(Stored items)
···
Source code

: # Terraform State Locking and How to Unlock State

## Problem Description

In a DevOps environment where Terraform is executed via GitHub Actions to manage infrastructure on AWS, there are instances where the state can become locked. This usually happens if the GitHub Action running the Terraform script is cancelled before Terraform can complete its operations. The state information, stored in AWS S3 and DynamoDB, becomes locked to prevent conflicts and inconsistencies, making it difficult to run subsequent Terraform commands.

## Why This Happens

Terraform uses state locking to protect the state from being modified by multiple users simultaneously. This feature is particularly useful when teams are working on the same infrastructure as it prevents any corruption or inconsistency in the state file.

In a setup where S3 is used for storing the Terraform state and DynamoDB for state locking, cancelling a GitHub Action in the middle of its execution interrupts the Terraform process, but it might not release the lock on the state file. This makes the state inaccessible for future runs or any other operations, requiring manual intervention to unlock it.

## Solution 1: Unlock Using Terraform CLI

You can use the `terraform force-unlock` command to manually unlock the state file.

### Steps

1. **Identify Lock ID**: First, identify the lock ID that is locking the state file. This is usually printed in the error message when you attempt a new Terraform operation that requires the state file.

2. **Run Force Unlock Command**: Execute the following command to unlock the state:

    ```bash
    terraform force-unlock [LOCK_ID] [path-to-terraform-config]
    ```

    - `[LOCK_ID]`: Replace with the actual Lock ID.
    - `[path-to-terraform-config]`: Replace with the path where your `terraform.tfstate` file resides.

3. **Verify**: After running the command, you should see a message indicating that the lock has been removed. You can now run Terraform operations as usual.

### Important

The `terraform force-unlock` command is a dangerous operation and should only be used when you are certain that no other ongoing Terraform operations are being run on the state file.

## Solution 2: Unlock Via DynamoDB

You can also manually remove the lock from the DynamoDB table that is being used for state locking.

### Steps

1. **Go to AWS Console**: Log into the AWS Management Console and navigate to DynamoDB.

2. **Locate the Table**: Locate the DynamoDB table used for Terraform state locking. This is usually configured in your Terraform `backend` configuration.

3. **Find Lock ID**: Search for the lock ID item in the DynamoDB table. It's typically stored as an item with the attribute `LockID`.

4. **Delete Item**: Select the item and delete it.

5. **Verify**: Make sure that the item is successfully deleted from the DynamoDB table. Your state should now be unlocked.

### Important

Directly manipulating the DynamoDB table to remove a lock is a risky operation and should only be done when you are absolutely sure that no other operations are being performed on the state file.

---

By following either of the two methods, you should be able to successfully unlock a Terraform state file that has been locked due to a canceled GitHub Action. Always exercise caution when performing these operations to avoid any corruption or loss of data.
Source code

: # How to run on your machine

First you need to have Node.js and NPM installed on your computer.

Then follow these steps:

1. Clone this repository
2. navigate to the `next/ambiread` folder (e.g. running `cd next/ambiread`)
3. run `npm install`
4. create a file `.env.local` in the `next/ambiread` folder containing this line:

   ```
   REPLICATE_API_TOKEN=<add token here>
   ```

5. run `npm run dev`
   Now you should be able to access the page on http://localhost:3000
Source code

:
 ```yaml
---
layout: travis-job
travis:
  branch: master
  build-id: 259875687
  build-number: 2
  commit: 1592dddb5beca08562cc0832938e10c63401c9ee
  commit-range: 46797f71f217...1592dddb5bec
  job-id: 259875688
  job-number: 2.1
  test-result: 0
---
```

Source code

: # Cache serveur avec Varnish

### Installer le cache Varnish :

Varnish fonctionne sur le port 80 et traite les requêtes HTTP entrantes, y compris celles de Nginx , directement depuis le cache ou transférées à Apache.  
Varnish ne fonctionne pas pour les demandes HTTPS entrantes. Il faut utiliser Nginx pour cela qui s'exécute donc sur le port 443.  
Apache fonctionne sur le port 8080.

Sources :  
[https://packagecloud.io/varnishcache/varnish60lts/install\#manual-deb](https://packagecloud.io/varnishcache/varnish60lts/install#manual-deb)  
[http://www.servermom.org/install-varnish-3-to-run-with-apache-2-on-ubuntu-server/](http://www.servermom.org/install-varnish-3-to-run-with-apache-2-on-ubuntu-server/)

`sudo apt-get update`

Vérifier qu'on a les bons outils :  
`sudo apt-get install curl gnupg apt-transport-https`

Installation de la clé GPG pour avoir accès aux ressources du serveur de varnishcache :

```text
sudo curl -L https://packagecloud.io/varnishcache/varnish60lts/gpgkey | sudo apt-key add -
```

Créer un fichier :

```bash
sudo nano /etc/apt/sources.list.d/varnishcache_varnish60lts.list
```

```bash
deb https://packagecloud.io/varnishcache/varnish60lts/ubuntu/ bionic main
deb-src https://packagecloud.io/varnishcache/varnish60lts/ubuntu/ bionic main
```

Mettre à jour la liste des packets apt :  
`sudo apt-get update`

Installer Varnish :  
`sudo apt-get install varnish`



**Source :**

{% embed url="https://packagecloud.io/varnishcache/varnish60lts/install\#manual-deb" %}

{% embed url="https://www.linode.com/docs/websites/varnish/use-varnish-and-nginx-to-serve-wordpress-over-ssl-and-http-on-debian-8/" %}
···
__Aim of the task__: Supply the count of lines in the entries that include "should", and no other text.

__Completed task__: 6